Before the silver ceremonial shovels broke the earth to officially begin construction of the College's visual arts center March 27, Franklin & Marshall President Daniel R. Porterfield thanked and praised the pacesetting donors, Susan and Ben Winter '67, seated before him.

"[They are] visionaries in the arts and education who understand that remarkable spaces clear the mind and kindle fire; challenging their occupants to reach higher, try harder, go farther," Porterfield said. "Your love and generosity have made this awe-inspiring visual arts center possible."

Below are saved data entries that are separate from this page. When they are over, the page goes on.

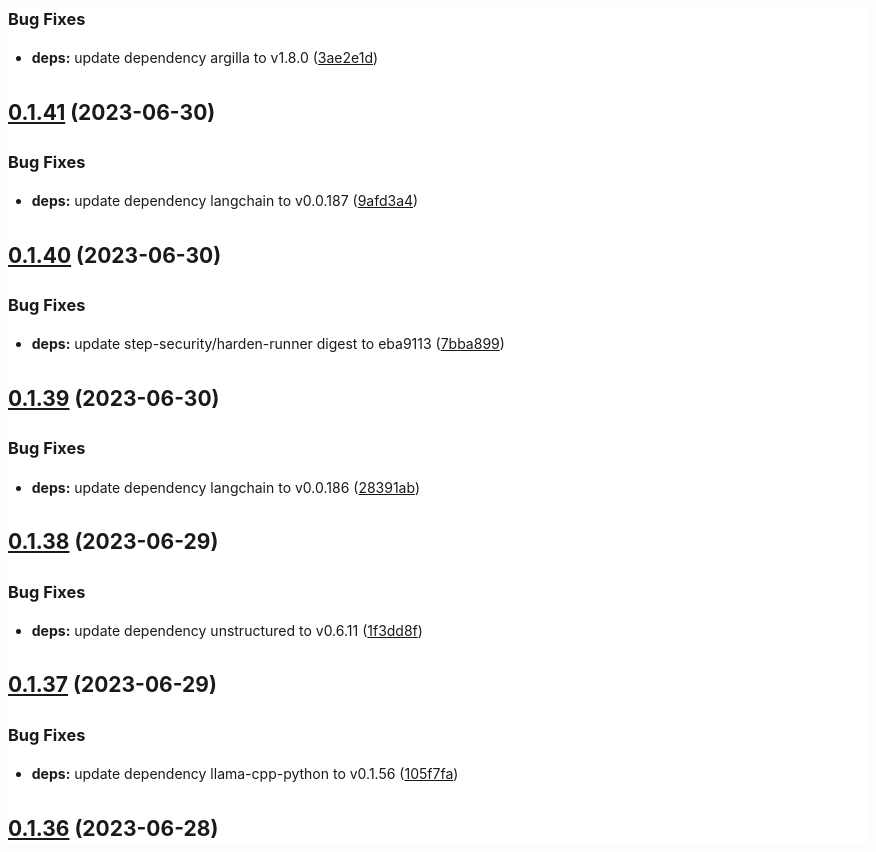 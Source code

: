 
### Bug Fixes

* **deps:** update dependency argilla to v1.8.0 ([3ae2e1d](https://github.com/timoa/ai-gpt-experiments/commit/3ae2e1d9086c07d1703ea9896bf27ca049c9a0ee))

## [0.1.41](https://github.com/timoa/ai-gpt-experiments/compare/v0.1.40...v0.1.41) (2023-06-30)


### Bug Fixes

* **deps:** update dependency langchain to v0.0.187 ([9afd3a4](https://github.com/timoa/ai-gpt-experiments/commit/9afd3a4390a314651641d96091f2c9b6eef12009))

## [0.1.40](https://github.com/timoa/ai-gpt-experiments/compare/v0.1.39...v0.1.40) (2023-06-30)


### Bug Fixes

* **deps:** update step-security/harden-runner digest to eba9113 ([7bba899](https://github.com/timoa/ai-gpt-experiments/commit/7bba89925f954c99621e0af55463b7c7b2504589))

## [0.1.39](https://github.com/timoa/ai-gpt-experiments/compare/v0.1.38...v0.1.39) (2023-06-30)


### Bug Fixes

* **deps:** update dependency langchain to v0.0.186 ([28391ab](https://github.com/timoa/ai-gpt-experiments/commit/28391ab7b01f070b94337207ba7496bbfe0f3365))

## [0.1.38](https://github.com/timoa/ai-gpt-experiments/compare/v0.1.37...v0.1.38) (2023-06-29)


### Bug Fixes

* **deps:** update dependency unstructured to v0.6.11 ([1f3dd8f](https://github.com/timoa/ai-gpt-experiments/commit/1f3dd8f6a0e38247d224c89d1c44467460b82264))

## [0.1.37](https://github.com/timoa/ai-gpt-experiments/compare/v0.1.36...v0.1.37) (2023-06-29)


### Bug Fixes

* **deps:** update dependency llama-cpp-python to v0.1.56 ([105f7fa](https://github.com/timoa/ai-gpt-experiments/commit/105f7fa715965aec97b9d07d00daeec73dcec9cd))

## [0.1.36](https://github.com/timoa/ai-gpt-experiments/compare/v0.1.35...v0.1.36) (2023-06-28)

Ben Winter is principal of The Winter Organization, a leading real estate investment management business focused on the New York metropolitan area, and a vice chair of F&M's Board of Trustees. He and Susan Winter, a graduate of McGill University in Montreal, are avid art collectors and patrons of many visual and performing arts organizations.

"I believe a liberal arts curriculum is the foundation of a broad education," Ben Winter said. "This new building will provide the opportunity to not only make art in its many forms, but also will allow the integration of art and art history into other courses, and I hope a real academic synthesis will result."

Funding for the $28 million center began in 2016 with the Winters' $10 million gift — the single largest from an alumnus in F&M's history. The couple also helped fund the initial exploratory phase of the project in 2015.

Under a large white tent filled with F&M benefactors, administrators, staff, faculty, students and alumni, Board Chair Sue Washburn '73 quoted an article by novelist Claire Messud, "Art has the power to alter our interior selves, and in so doing to inspire, exhilarate, provoke, connect and rouse us... If ever there was a time for art, it's now."

Architect of the Winter Visual Arts Center, the world-renowned Steven Holl, said as he conceptualized the project, he first considered one of the College's two founders, Benjamin Franklin and one of his pastimes.

"The first sketch was me thinking about Ben Franklin's kite, getting electricity somehow, stuck in the trees," he said.

Holl, whose New York-based architectural firm designs museums and building complexes across the United States and in such far-flung locales as Helsinki, Beijing, London and Prague, said the campus trees provided a central idea for the design.

The new visual arts building, its kite-like design rising into the campus's leafy canopy, is almost double the size of the Herman Arts Building, now being demolished. Its four levels will feature studios for art and photography, classroom space, two small galleries, a film laboratory, and a cinema-screening auditorium and lecture hall. The center is scheduled to open the fall of 2019.

From conception to completion, Holl said, buildings designed by his firm took an average of eight years. "Here, in less than five years, we're going to see this building completed; it's going to go very fast," he said. "Groundbreaking, for me, is like a sacred act; when the shovel breaks the earth, it's a sacred cut in the earth."